*Activity:*
Check every line of the data below for the word "which", then give only the number of lines that have it.

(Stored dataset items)
——————————

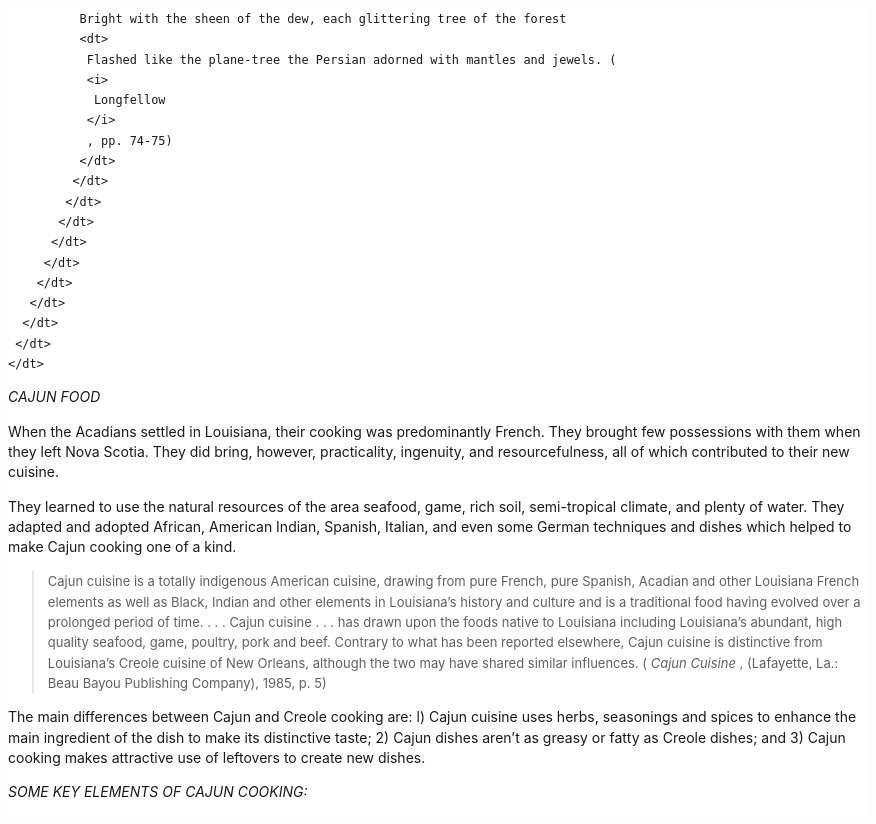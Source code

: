               Bright with the sheen of the dew, each glittering tree of the forest
              <dt>
               Flashed like the plane-tree the Persian adorned with mantles and jewels. (
               <i>
                Longfellow
               </i>
               , pp. 74-75)
              </dt>
             </dt>
            </dt>
           </dt>
          </dt>
         </dt>
        </dt>
       </dt>
      </dt>
     </dt>
    </dt>
   </font>
  </dl>
 </blockquote>
 <p>
  <i>
   CAJUN FOOD
  </i>
 </p>
 <p>
  When the Acadians settled in Louisiana, their cooking was predominantly French. They brought few possessions with them when they left Nova Scotia. They did bring, however, practicality, ingenuity, and resourcefulness, all of which contributed to their new cuisine.
 </p>
 <p>
  They learned to use the natural resources of the area seafood, game, rich soil, semi-tropical climate, and plenty of water. They adapted and adopted African, American Indian, Spanish, Italian, and even some German techniques and dishes which helped to make Cajun cooking one of a kind.
 </p>
<blockquote>
  <font size="-1">
   Cajun cuisine is a totally indigenous American cuisine, drawing from pure French, pure Spanish, Acadian and other Louisiana French elements as well as Black, Indian and other elements in Louisiana’s history and culture and is a traditional food having evolved over a prolonged period of time. . . . Cajun cuisine . . . has drawn upon the foods native to Louisiana including Louisiana’s abundant, high quality seafood, game, poultry, pork and beef. Contrary to what has been reported elsewhere, Cajun cuisine is distinctive from Louisiana’s Creole cuisine of New Orleans, although the two may have shared similar influences. (
   <i>
    Cajun Cuisine
   </i>
   , (Lafayette, La.: Beau Bayou Publishing Company), 1985, p. 5)
</font>
 </blockquote>
 The main differences between Cajun and Creole cooking are: l) Cajun cuisine uses herbs, seasonings and spices to enhance the main ingredient of the dish to make its distinctive taste; 2) Cajun dishes aren’t as greasy or fatty as Creole dishes; and 3) Cajun cooking makes attractive use of leftovers to create new dishes.
<p>
  <i>
   SOME KEY ELEMENTS OF CAJUN COOKING:
  </i>
 </p>
<blockquote>
  <dl>
   <table border="0">
    <tr>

——————————

*Solution to this task:*
2